- Problem requirements: Once you find a line containing the word "play" in the entries below, copy it.

:: Dataset content

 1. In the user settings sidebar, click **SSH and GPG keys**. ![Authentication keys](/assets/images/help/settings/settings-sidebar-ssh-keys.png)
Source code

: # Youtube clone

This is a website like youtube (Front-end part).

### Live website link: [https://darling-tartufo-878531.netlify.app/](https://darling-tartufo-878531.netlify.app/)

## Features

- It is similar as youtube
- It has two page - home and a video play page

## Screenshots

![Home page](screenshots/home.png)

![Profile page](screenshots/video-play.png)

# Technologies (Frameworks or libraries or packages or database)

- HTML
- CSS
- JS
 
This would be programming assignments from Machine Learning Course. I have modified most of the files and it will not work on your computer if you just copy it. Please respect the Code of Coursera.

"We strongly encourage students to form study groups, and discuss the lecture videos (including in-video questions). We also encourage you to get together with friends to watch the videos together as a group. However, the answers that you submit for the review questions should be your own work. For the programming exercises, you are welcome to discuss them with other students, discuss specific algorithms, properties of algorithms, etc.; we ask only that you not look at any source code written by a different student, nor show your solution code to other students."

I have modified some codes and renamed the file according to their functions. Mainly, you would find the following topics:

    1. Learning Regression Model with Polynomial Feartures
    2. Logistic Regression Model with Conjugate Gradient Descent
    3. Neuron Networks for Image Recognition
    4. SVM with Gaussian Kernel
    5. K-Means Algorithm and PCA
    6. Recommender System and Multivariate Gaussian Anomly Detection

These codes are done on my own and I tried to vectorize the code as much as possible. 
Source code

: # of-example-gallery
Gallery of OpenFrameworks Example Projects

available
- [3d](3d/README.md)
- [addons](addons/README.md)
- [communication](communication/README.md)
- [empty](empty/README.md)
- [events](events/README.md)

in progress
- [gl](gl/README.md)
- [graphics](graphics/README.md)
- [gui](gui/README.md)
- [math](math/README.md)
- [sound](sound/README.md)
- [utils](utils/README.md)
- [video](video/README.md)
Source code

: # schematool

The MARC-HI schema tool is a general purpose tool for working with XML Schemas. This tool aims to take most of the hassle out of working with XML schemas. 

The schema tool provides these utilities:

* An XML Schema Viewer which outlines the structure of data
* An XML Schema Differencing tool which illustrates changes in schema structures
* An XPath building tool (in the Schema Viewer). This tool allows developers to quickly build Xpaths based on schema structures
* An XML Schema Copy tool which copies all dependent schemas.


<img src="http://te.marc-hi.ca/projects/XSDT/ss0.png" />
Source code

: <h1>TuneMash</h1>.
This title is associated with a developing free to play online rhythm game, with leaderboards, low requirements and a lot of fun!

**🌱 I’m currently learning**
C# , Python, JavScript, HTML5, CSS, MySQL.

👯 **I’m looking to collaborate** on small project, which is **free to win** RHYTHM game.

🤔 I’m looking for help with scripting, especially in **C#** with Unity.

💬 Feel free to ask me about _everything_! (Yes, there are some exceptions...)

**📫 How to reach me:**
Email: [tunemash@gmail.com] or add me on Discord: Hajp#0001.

::::

- Solution for this exercise:
- It has two page - home and a video play page
![Profile page](screenshots/video-play.png)
This title is associated with a developing free to play online rhythm game, with leaderboards, low requirements and a lot of fun!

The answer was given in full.